Saved data entries
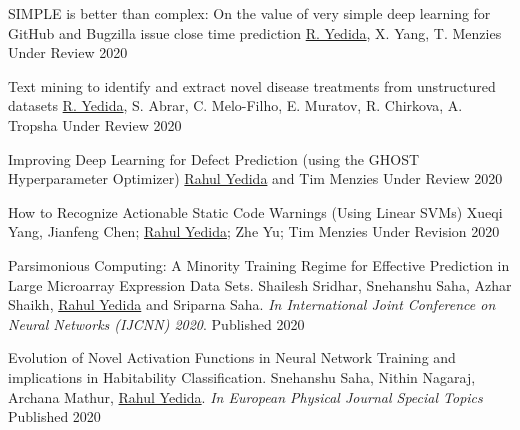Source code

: 


\begin{cvhonors}

    \cvhonor
        {SIMPLE is better than complex: On the value of very simple deep learning for GitHub and Bugzilla issue close time prediction}
        {\underline{R. Yedida},  X. Yang,  T. Menzies}
        {Under Review}
        {2020}

    \cvhonor
        {Text mining to identify and extract novel disease treatments from unstructured datasets}
        {\underline{R. Yedida}, S. Abrar, C. Melo-Filho, E. Muratov, R. Chirkova, A. Tropsha}
        {Under Review}
        {2020}

    \cvhonor
        {Improving Deep Learning for Defect Prediction (using the GHOST Hyperparameter Optimizer)}
        {\underline{Rahul Yedida} and Tim Menzies}
        {Under Review}
        {2020}

    \cvhonor
        {How to Recognize Actionable Static Code Warnings (Using Linear SVMs)}
        {Xueqi Yang, Jianfeng Chen; \underline{Rahul Yedida}; Zhe Yu; Tim Menzies}
        {Under Revision}
        {2020}

    \cvhonor
        {Parsimonious Computing: A Minority Training Regime for Effective Prediction in Large Microarray Expression Data Sets.}
        {Shailesh Sridhar, Snehanshu Saha, Azhar Shaikh, \underline{Rahul Yedida} and Sriparna Saha.  \textit{In International Joint Conference on Neural Networks (IJCNN) 2020}.}
        {Published}
        {2020}

    \cvhonor
        {Evolution of Novel Activation Functions in Neural Network Training and implications in Habitability Classification.}
        {Snehanshu Saha, Nithin Nagaraj, Archana Mathur, \underline{Rahul Yedida}. \textit{In European Physical Journal Special Topics}}
        {Published}
        {2020}


\end{cvhonors}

Task objective: Pull out every line in the data above that has the word "Neural".

Solution:
        {Shailesh Sridhar, Snehanshu Saha, Azhar Shaikh, \underline{Rahul Yedida} and Sriparna Saha.  \textit{In International Joint Conference on Neural Networks (IJCNN) 2020}.}
        {Evolution of Novel Activation Functions in Neural Network Training and implications in Habitability Classification.}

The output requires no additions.